41  Generalisability: effect sizes

A term often used in substitute of validity, particularly external validity, is generalisability. The term is most commonly used when describing whether the results of a field trial can be taken to inform how an intervention might work in another context or at scale.

There are limited systematic evaluations of the generalisability of applied behavioural science trials. However, research on the generalisability of impact evaluations in a development context provides insight into this question.

Eva Vivalt (2020) reviewed 635 papers containing 15,024 estimates of effect sizes relating to 20 types of interventions in international development. In her paper, she assessed the extent the results from a particular intervention could be used to predict the sign of the effect or the magnitude of the effect of a similar study in another context. This question is effectively an examination of the Type M and Type S errors we discussed.

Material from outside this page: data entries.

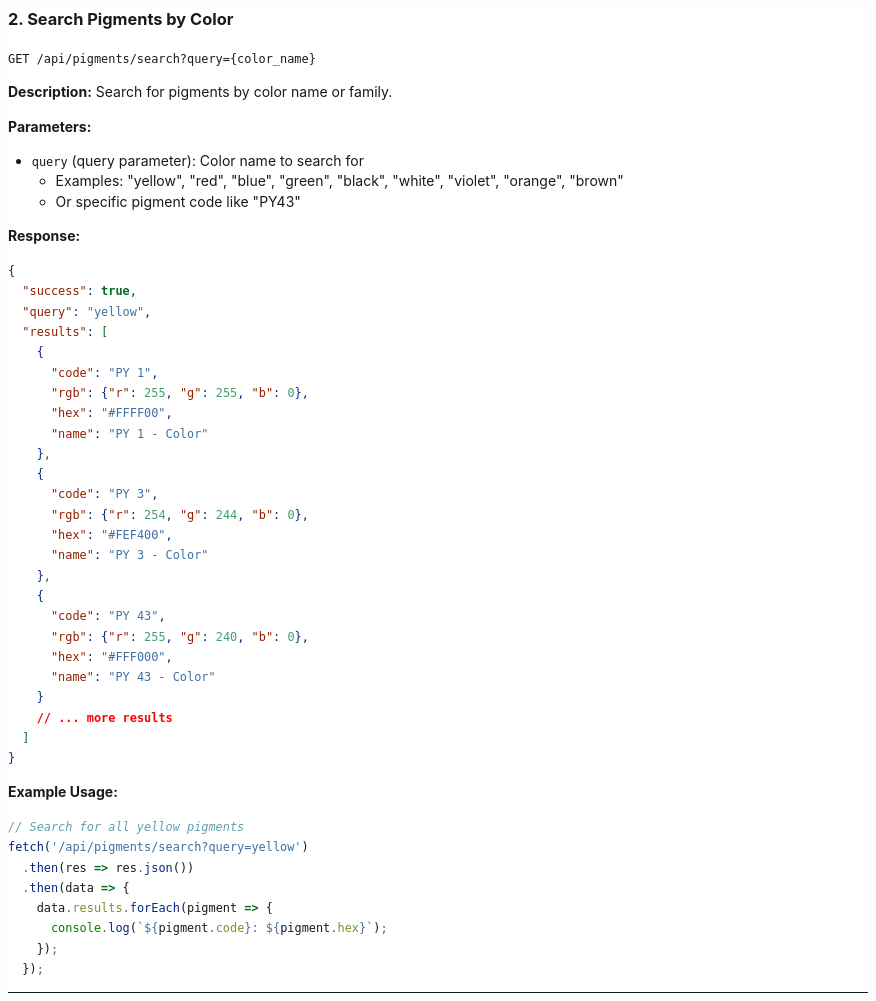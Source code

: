 
### 2. **Search Pigments by Color**
```
GET /api/pigments/search?query={color_name}
```

**Description:** Search for pigments by color name or family.

**Parameters:**
- `query` (query parameter): Color name to search for
  - Examples: "yellow", "red", "blue", "green", "black", "white", "violet", "orange", "brown"
  - Or specific pigment code like "PY43"

**Response:**
```json
{
  "success": true,
  "query": "yellow",
  "results": [
    {
      "code": "PY 1",
      "rgb": {"r": 255, "g": 255, "b": 0},
      "hex": "#FFFF00",
      "name": "PY 1 - Color"
    },
    {
      "code": "PY 3",
      "rgb": {"r": 254, "g": 244, "b": 0},
      "hex": "#FEF400",
      "name": "PY 3 - Color"
    },
    {
      "code": "PY 43",
      "rgb": {"r": 255, "g": 240, "b": 0},
      "hex": "#FFF000",
      "name": "PY 43 - Color"
    }
    // ... more results
  ]
}
```

**Example Usage:**
```javascript
// Search for all yellow pigments
fetch('/api/pigments/search?query=yellow')
  .then(res => res.json())
  .then(data => {
    data.results.forEach(pigment => {
      console.log(`${pigment.code}: ${pigment.hex}`);
    });
  });
```

---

She found that an inference about a study’s effect using another similar study will have the correct sign 61% of the time (comparing the median intervention-outcome pair in each study). When comparing effect sizes, a naive prediction of the result in the new study is likely to be wrong by about 249%.

Listen to Eva Vivalt on the 80,000 Hours podcast, or read the transcript.

Another perspective on generalisability comes from analysis by DellaVigna and Linos (2022) of the implementation of behavioural interventions by two “Nudge Units” in the United States. They compared the results from 126 randomised controlled trials run by the Nudge Units to a sample of trials in academic journals. They wrote:

In the Academic Journals papers, the average impact of a nudge is very large—an 8.7 percentage point take-up effect, which is a 33.4% increase over the average control. In the Nudge Units sample, the average impact is still sizable and highly statistically significant, but smaller at 1.4 percentage points, an 8.0% increase. We document three dimensions which can account for the difference between these two estimates: (i) statistical power of the trials; (ii) characteristics of the interventions, such as topic area and behavioral channel; and (iii) selective publication. A meta-analysis model incorporating these dimensions indicates that selective publication in the Academic Journals sample, exacerbated by low statistical power, explains about 70 percent of the difference in effect sizes between the two samples. Different nudge characteristics account for most of the residual difference.